From the records below, copy every line that contains the word "NYjNWFmnCKA".

*** Block opens ***

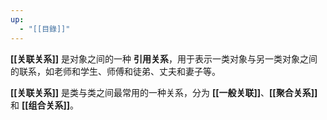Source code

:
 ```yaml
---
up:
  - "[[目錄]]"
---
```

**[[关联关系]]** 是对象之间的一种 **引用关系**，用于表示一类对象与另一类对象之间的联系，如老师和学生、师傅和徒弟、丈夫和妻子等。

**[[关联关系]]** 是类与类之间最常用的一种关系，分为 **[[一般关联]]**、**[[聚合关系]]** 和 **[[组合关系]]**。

*** Block closes ***
*** Block opens ***

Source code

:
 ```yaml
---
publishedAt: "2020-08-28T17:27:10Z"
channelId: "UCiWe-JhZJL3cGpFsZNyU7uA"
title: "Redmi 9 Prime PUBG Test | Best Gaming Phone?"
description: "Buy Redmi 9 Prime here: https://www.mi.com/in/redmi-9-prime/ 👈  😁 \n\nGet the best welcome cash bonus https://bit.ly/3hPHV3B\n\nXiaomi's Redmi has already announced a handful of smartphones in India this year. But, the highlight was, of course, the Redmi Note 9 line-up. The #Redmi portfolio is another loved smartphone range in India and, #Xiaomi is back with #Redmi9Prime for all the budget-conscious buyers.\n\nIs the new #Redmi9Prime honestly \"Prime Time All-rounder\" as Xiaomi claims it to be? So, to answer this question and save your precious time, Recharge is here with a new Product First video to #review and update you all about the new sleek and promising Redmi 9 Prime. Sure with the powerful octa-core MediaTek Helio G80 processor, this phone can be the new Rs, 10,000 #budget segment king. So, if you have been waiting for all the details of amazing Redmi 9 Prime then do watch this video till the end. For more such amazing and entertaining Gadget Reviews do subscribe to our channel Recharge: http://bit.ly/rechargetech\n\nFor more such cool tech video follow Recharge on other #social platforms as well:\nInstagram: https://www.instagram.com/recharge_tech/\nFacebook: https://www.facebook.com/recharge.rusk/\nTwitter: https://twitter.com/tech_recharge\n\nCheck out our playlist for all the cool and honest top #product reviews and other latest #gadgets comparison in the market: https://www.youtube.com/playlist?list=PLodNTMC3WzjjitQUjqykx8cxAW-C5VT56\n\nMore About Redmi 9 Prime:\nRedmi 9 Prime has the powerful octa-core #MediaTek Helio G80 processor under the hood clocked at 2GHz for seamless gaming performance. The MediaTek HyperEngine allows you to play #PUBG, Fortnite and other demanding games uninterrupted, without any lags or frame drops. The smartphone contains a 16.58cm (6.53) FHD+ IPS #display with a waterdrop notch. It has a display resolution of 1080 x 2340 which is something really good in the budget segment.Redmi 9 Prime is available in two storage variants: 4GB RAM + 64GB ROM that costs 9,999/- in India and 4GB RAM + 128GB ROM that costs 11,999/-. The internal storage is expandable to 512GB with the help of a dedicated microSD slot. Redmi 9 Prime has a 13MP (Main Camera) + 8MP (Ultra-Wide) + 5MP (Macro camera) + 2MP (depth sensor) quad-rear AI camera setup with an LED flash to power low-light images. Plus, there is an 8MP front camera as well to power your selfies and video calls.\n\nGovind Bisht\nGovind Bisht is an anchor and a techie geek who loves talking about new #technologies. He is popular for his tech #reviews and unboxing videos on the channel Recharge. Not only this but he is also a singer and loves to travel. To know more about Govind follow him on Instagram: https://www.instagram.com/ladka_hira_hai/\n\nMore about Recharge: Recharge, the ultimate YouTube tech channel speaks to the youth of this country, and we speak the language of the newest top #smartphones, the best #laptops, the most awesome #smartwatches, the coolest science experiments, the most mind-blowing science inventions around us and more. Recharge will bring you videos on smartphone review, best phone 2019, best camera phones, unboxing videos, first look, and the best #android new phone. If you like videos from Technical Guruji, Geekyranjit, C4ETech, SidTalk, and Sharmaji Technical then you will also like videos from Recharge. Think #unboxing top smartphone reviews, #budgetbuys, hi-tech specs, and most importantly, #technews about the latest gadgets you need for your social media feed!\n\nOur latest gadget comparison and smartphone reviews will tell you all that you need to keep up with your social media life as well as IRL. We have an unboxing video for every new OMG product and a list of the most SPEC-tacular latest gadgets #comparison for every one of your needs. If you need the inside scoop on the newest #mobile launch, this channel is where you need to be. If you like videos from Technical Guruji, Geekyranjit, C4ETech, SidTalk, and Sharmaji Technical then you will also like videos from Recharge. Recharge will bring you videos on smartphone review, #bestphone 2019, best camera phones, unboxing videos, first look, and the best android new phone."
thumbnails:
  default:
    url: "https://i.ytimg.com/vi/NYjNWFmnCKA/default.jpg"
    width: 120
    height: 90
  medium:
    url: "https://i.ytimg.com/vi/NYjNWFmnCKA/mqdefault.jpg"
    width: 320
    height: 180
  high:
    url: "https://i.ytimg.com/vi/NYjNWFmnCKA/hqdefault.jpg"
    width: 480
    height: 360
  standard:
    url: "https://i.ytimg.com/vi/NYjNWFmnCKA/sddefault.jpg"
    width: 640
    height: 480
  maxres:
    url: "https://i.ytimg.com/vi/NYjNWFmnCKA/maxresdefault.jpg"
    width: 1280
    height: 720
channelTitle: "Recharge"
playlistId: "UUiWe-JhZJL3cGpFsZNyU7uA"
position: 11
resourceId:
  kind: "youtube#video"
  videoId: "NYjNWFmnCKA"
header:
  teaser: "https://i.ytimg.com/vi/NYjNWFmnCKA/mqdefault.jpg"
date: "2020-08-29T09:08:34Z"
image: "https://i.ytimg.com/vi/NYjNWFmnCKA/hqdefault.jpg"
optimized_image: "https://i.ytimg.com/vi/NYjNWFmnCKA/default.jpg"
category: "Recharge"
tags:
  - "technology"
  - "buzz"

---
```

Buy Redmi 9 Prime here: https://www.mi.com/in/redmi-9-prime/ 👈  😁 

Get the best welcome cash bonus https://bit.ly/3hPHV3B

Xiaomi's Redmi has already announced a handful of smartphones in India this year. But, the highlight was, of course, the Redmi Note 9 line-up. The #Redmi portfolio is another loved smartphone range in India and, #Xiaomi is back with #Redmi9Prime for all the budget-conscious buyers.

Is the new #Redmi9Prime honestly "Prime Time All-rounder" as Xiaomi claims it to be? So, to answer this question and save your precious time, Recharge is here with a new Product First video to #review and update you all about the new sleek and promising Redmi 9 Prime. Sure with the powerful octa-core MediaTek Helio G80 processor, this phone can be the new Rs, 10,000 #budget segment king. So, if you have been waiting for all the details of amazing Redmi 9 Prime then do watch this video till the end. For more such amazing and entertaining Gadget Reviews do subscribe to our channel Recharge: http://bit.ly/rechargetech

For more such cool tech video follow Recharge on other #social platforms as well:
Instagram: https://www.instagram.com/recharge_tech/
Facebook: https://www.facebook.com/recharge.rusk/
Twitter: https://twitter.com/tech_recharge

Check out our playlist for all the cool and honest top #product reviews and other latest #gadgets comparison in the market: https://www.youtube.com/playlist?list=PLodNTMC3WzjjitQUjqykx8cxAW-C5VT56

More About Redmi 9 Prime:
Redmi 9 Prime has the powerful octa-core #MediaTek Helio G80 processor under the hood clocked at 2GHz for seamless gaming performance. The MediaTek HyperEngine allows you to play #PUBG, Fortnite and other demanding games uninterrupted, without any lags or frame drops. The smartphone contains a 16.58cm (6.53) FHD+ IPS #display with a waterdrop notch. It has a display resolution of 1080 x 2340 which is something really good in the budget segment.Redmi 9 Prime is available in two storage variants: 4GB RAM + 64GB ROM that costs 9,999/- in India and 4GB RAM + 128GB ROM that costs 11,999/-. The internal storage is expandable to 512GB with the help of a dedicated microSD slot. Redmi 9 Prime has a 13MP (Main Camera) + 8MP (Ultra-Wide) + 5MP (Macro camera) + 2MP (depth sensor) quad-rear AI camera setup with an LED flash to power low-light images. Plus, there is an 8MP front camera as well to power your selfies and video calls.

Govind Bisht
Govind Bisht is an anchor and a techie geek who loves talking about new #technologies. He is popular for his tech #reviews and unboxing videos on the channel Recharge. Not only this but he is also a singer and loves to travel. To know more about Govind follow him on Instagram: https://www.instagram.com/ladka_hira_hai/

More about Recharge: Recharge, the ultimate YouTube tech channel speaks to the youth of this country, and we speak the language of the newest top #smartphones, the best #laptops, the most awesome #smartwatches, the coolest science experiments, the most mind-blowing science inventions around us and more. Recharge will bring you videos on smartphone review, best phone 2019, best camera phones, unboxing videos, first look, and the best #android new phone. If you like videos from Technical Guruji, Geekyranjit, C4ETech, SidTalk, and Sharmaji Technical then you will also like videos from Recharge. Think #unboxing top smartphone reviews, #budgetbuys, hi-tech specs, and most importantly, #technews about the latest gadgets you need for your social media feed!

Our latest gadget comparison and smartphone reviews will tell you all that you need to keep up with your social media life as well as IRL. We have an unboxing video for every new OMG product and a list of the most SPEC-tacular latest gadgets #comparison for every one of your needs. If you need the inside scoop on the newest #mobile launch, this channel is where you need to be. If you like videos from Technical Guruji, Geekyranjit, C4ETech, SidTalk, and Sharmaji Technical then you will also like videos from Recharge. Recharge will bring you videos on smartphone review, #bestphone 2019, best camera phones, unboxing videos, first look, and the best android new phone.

*** Block closes ***

**EXERCISE ANSWER**
    url: "https://i.ytimg.com/vi/NYjNWFmnCKA/default.jpg"
    url: "https://i.ytimg.com/vi/NYjNWFmnCKA/mqdefault.jpg"
    url: "https://i.ytimg.com/vi/NYjNWFmnCKA/hqdefault.jpg"
    url: "https://i.ytimg.com/vi/NYjNWFmnCKA/sddefault.jpg"
    url: "https://i.ytimg.com/vi/NYjNWFmnCKA/maxresdefault.jpg"
  videoId: "NYjNWFmnCKA"
  teaser: "https://i.ytimg.com/vi/NYjNWFmnCKA/mqdefault.jpg"
image: "https://i.ytimg.com/vi/NYjNWFmnCKA/hqdefault.jpg"
optimized_image: "https://i.ytimg.com/vi/NYjNWFmnCKA/default.jpg"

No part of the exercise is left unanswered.